A: Start by identifying natural domain boundaries: auth, payments, users, notifications. Create index.js files that define public APIs without changing any internal code yet. Then gradually migrate imports from internal paths to public APIs. Add a linter rule (eslint-plugin-import or similar) that forbids imports from non-index paths. Run this alongside regular feature work, not as a big-bang refactor.
Examples
Basic module structure in React
// userModule/index.js - public API, the only file outsiders import
export { UserProfile } from './components/UserProfile.js';
export { useUser } from './hooks/useUser.js';
export { fetchUser } from './api/userService.js';
// userModule/internal/store.js - private, never exported from index.js
const userCache = new Map();
export function cacheUser(id, data) {
userCache.set(id, data);
}
// userModule/api/userService.js - private, used internally only
import { cacheUser } from '../internal/store.js';
export async function fetchUser(id) {
const response = await fetch('/api/users/' + id);
const data = await response.json();
cacheUser(id, data); // caching is an internal detail
return data;
}
// App.js - external code
import { UserProfile, useUser } from './userModule/index.js';
// fetchUser is available too. cacheUser and userCache are not.The caching strategy is an internal detail. If the team replaces the Map with a Redis client, zero external files change.
Preventing circular dependencies
// paymentModule/index.js
export { PaymentForm } from './components/PaymentForm.js';
// paymentModule/components/PaymentForm.js
import { notifyUser } from '../../notificationModule/index.js';
// OK: importing from another module's public API
// notificationModule/api/notify.js
// Wrong - creates circular dependency back to paymentModule:
// import { PaymentForm } from '../../paymentModule/index.js';
// Right: notificationModule knows nothing about paymentModule
export function notifyUser(message, type) {
console.log('[' + type + '] ' + message);
}
// Payment depends on notifications. Notifications don't depend on payment.
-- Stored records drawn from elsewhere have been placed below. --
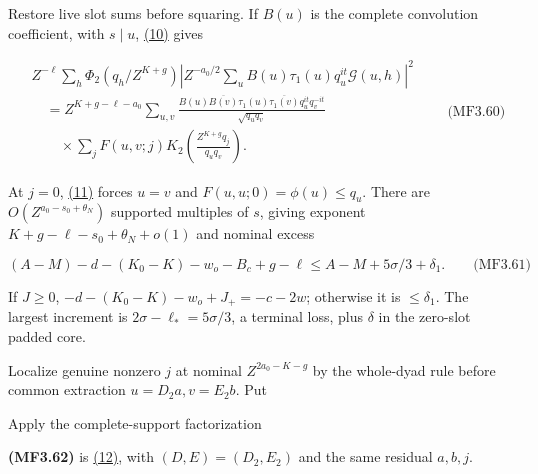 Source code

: Restore live slot sums before squaring. If \(B(u)\) is the complete convolution coefficient, with \(s\mid u\), \protect\hyperlink{cf:eq:A.14}{(10)} gives

\hypertarget{mf:eq:B3.60}{}

\label{mf:eq:B3.60}

\[
\begin{aligned}
&Z^{-\ell}\sum_h\Phi_2(q_h/Z^{K+g})
 \left|Z^{-a_0/2}\sum_u B(u)\tau_1(u)q_u^{it}\mathcal G(u,h)\right|^2
\\
&\quad=Z^{K+g-\ell-a_0}\sum_{u,v}
 \frac{B(u)\overline{B(v)}\tau_1(u)\overline{\tau_1(v)}q_u^{it}q_v^{-it}}
      {\sqrt{q_uq_v}}
\\
&\qquad{}\times\sum_jF(u,v;j)K_2\!\left(\frac{Z^{K+g}q_j}{q_uq_v}\right).
\end{aligned}
\qquad\text{(MF3.60)}
\]

At \(j=0\), \protect\hyperlink{cf:eq:A.15}{(11)} forces \(u=v\) and \(F(u,u;0)=\phi(u)\le q_u\). There are \(O(Z^{a_0-s_0+\theta_N})\) supported multiples of \(s\), giving exponent \(K+g-\ell-s_0+\theta_N+o(1)\) and nominal excess

\hypertarget{mf:eq:B3.61}{}

\label{mf:eq:B3.61}

\[
(A-M)-d-(K_0-K)-w_o-B_c+g-\ell
\le A-M+5\sigma/3+\delta_1.
\qquad\text{(MF3.61)}
\]

If \(J\ge0\), \(-d-(K_0-K)-w_o+J_+=-c-2w\); otherwise it is \(\le\delta_1\). The largest increment is \(2\sigma-\ell_*=5\sigma/3\), a terminal loss, plus \(\delta\) in the zero-slot padded core.

Localize genuine nonzero \(j\) at nominal \(Z^{2a_0-K-g}\) by the whole-dyad rule before common extraction \(u=D_2a,v=E_2b\). Put

\par\noindent\resizebox{\linewidth}{!}{\begin{minipage}{\dimexpr\linewidth+13.74536pt\relax}\[
c_2=\log_Zq_{D_2},\quad d_2=\log_Zq_{E_2},\quad b_2=(c_2+d_2)/2,
\quad p_2=\log_Zq_{\operatorname{rad}(D_2E_2)},\quad G_c=(D_2,E_2),\quad g_2=\log_Zq_{G_c}.
\]\end{minipage}}\par

Apply the complete-support factorization

\hypertarget{mf:eq:B3.62}{}

\label{mf:eq:B3.62}

\textbf{(MF3.62)} is \protect\hyperlink{cf:eq:A.16}{(12)}, with \((D,E)=(D_2,E_2)\) and the same residual \(a,b,j\).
// Each module can be tested in isolation.Neither module can accidentally break the other's build. That's the point.
Incremental migration to module boundaries
// Before: internal imports scattered across the app
import { validateToken } from './authModule/internal/tokenValidator.js';
import { userCache } from './userModule/internal/store.js';
// Step 1: create public APIs without moving any files
// authModule/index.js
export { validateToken } from './internal/tokenValidator.js';
// userModule/index.js
export { getUserFromCache } from './internal/store.js';
// Step 2: update call sites to use public APIs
import { validateToken } from './authModule/index.js';
import { getUserFromCache } from './userModule/index.js';
// Step 3: add linter rule to block internal imports
// .eslintrc: no direct imports from */internal/* paths allowedEach step is small and independently testable. No need for a dedicated refactor sprint.